Search the listing for the word "total" and return each line that contains it.

>>>>>

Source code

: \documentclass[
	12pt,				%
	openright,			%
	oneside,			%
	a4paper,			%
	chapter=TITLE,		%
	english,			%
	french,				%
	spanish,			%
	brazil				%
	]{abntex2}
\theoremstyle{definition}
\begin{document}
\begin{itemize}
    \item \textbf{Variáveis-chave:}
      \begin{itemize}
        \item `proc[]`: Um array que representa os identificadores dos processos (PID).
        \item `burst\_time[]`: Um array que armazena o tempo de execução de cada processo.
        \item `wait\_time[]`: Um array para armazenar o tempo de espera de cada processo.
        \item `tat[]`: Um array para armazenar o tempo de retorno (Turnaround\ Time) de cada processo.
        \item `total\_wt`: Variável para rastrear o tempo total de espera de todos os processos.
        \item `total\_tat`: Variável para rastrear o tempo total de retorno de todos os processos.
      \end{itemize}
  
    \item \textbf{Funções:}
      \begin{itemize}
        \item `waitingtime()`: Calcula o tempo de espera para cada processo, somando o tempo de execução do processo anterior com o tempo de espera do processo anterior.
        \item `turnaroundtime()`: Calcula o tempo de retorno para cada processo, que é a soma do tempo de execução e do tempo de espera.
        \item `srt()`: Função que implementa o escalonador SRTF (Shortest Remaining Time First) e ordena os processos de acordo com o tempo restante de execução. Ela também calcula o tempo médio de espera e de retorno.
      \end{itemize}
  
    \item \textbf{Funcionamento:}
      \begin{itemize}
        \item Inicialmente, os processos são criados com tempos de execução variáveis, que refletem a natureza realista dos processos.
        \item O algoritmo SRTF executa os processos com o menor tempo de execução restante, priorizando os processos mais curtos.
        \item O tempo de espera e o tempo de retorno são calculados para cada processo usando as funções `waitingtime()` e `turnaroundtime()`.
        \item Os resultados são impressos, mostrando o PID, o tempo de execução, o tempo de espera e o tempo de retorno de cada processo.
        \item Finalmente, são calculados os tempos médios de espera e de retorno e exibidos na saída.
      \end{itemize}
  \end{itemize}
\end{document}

<<<<<
>>>>>

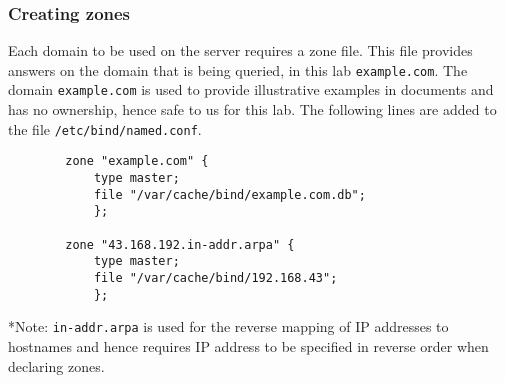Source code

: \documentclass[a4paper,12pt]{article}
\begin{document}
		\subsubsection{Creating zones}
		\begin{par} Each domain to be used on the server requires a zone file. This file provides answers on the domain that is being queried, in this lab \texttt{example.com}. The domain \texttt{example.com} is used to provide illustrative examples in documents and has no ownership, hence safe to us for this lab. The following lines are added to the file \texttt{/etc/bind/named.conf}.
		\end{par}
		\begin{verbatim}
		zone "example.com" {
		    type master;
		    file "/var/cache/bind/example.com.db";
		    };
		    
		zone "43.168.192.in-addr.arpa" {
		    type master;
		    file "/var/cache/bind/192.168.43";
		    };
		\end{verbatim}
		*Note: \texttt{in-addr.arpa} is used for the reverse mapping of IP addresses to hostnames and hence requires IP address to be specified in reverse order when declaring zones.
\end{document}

<<<<<

> ANSWER SECTION
        \item `total\_wt`: Variável para rastrear o tempo total de espera de todos os processos.
        \item `total\_tat`: Variável para rastrear o tempo total de retorno de todos os processos.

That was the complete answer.